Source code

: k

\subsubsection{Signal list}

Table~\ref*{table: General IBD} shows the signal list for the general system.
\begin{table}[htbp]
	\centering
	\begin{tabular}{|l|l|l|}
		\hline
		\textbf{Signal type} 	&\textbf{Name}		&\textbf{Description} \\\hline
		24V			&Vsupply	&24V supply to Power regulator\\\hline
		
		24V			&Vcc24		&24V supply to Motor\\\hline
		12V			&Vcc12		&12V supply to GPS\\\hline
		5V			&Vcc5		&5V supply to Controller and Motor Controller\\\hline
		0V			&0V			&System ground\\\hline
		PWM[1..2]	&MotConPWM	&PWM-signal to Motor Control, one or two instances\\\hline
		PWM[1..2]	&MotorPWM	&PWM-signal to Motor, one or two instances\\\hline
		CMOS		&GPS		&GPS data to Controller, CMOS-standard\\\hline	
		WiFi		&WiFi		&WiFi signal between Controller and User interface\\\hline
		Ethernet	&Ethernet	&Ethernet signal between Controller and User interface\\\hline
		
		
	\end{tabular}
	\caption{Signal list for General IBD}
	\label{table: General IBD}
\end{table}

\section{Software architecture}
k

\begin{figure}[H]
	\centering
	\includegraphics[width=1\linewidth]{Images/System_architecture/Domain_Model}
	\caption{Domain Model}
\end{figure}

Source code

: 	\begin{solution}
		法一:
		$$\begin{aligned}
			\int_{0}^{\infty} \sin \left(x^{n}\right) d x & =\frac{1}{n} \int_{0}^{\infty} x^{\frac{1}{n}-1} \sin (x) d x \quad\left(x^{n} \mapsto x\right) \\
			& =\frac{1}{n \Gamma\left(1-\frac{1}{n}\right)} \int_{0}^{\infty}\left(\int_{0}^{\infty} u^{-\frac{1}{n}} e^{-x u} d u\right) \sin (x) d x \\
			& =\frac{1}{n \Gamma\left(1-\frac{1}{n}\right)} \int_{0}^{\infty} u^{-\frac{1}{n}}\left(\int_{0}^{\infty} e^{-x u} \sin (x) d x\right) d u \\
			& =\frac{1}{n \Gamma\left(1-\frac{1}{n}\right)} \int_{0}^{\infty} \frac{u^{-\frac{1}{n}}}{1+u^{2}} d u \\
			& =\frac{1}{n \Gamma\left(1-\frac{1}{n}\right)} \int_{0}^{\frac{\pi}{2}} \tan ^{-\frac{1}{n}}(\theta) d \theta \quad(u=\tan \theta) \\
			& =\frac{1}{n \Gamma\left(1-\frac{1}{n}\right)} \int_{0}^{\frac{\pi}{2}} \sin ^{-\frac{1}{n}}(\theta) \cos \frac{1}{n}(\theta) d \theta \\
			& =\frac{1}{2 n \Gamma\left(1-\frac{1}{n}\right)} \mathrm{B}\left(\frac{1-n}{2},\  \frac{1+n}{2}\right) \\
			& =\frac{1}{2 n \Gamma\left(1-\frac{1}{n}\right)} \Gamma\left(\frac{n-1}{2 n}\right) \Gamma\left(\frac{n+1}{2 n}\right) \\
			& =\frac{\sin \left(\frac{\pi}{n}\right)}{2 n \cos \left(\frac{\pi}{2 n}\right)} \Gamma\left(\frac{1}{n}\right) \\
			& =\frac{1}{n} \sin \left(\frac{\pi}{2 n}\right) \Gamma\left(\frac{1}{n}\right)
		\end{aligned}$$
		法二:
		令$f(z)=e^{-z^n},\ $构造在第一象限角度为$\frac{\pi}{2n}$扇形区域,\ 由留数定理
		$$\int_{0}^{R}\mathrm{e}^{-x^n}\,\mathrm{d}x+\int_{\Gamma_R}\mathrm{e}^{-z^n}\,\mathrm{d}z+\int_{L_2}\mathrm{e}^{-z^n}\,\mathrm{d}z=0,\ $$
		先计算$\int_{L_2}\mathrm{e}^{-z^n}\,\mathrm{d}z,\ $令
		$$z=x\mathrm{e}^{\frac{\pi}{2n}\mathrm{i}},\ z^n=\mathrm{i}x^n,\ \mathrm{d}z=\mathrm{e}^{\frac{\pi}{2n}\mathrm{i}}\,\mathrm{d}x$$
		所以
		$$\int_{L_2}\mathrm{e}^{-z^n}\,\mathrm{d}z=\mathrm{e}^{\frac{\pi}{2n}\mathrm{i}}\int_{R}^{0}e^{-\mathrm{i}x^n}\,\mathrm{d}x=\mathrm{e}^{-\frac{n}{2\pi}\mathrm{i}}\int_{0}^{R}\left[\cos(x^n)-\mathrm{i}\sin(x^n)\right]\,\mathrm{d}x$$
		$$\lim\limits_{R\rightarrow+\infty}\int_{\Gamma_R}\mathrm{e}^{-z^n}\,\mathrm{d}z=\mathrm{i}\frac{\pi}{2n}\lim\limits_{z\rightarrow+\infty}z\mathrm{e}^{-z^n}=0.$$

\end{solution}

| What you will do |
Would you please copy every line in the data that contains the word "caption"?

| Result for this exercise |
	\caption{Signal list for General IBD}
	\caption{Domain Model}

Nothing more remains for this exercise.